Marquita Burnett’s 7-year-old son, Jeremiah, would love to go to day camp this summer. His entire first-grade year has been virtual, and his favorite weekend activity, going to the movies, is out of the question.
“He misses being able to see his friends in person,” said Burnett, 33, of Philadelphia. Still, she is reluctant to send him to camp, even one outdoors, concerned that there could be an outbreak. Maybe she will feel comfortable enough to send him back to school in the fall, she said.
Edwin Mayorga, 44, of West Philadelphia, has tried to find new ways for his kids, ages 12 and 1, to have fun during the pandemic. Last summer, after binge-watching Avatar: The Last Airbender, Mayorga and his friend Sarah Rose Santiago created a virtual summer camp with the animated television series as the theme.
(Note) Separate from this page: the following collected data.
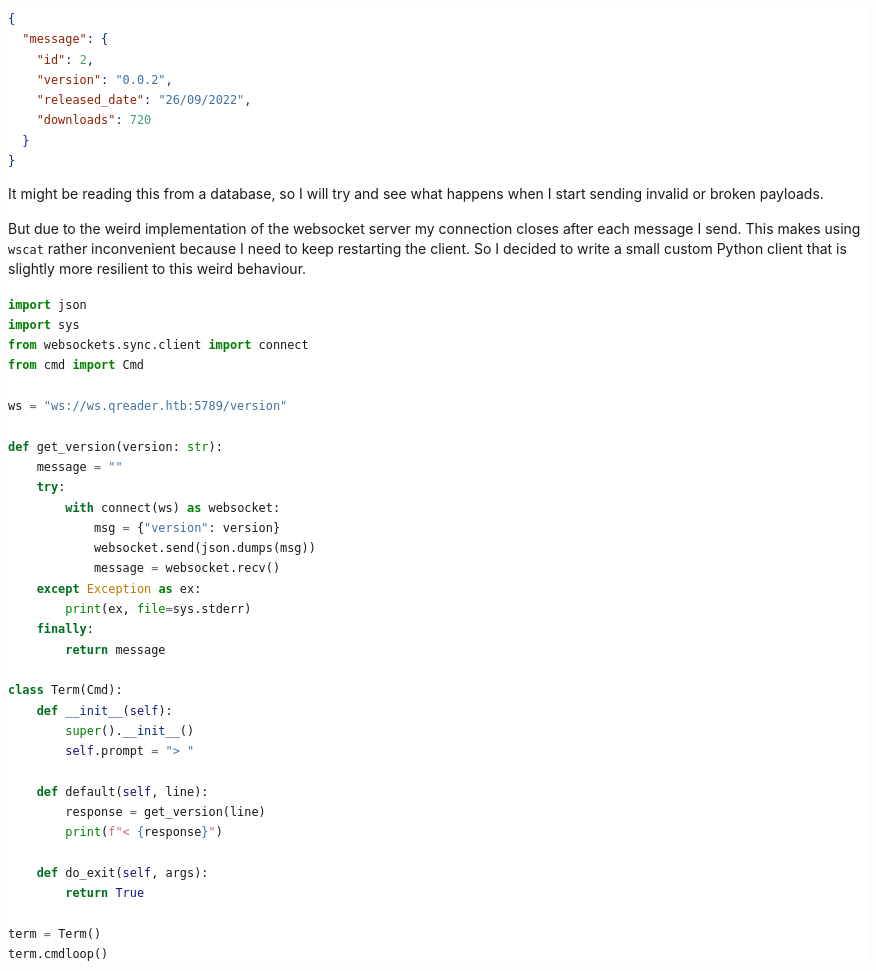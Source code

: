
 ```json
{
  "message": {
    "id": 2,
    "version": "0.0.2",
    "released_date": "26/09/2022",
    "downloads": 720
  }
}
```

It might be reading this from a database, so I will try and see what happens when I start sending invalid or broken payloads.

But due to the weird implementation of the websocket server my connection closes after each message I send. This makes using `wscat` rather inconvenient because I need to keep restarting the client. So I decided to write a small custom Python client that is slightly more resilient to this weird behaviour.

```python
import json
import sys
from websockets.sync.client import connect
from cmd import Cmd

ws = "ws://ws.qreader.htb:5789/version"

def get_version(version: str):
    message = ""
    try:
        with connect(ws) as websocket:
            msg = {"version": version}
            websocket.send(json.dumps(msg))
            message = websocket.recv()
    except Exception as ex:
        print(ex, file=sys.stderr)
    finally:
        return message

class Term(Cmd):
    def __init__(self):
        super().__init__()
        self.prompt = "> "

    def default(self, line):
        response = get_version(line)
        print(f"< {response}")

    def do_exit(self, args):
        return True

term = Term()
term.cmdloop()
```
Mayorga said the camp was an opportunity for kids who are introverted — and may shy away from traditional in-person summer camps — to be part of a group on their own terms, by tuning in only for some sessions or participating with their camera off. About 20 children and adults tuned in, mostly family, friends, and acquaintances.
He isn’t sure whether they will bring back Camp Yip Yip this summer but says the family is still cautious about venturing out in public. Mayorga’s spouse, a teacher, is vaccinated, but he is still waiting on an appointment.
“We’re hopeful that me being vaccinated will help us feel more at ease,” he said. “Maybe we could join a swim club as an outdoor opportunity, but we’re trying to be cautious.”
As hard as it may be with summer approaching, rising case rates among children are a reminder of why parents must continue to be cautious, doctors said.
“We can balance giving our kids a normal life and caution — not letting our guard down too quickly,” Abuali said.
Abuali and Seiden said they think sending children to in-person school or outdoor summer camp is safe, so long as everyone is following masking and social distancing guidelines.
As for summer vacations, traveling by car with immediate family members is safer than flying, said Emily Souder, an attending physician of infectious diseases at St. Christopher’s Hospital for Children.
One of the most important things parents can do to protect their children from COVID-19 is get vaccinated.
“You really don’t know who has the virus, which is why the vaccine is so important — to protect not only yourself but those around you who are unable to get the vaccine,” Souder said. “It’s really about the greater population and protecting everyone, not just yourself.”
That’s why Burnett decided to get the shot.
She was hesitant, she said, “but I did because my son is asthmatic and I don’t know how that would affect him if he got sick.”
She’s hoping it will help get life back to normal a little sooner for her family.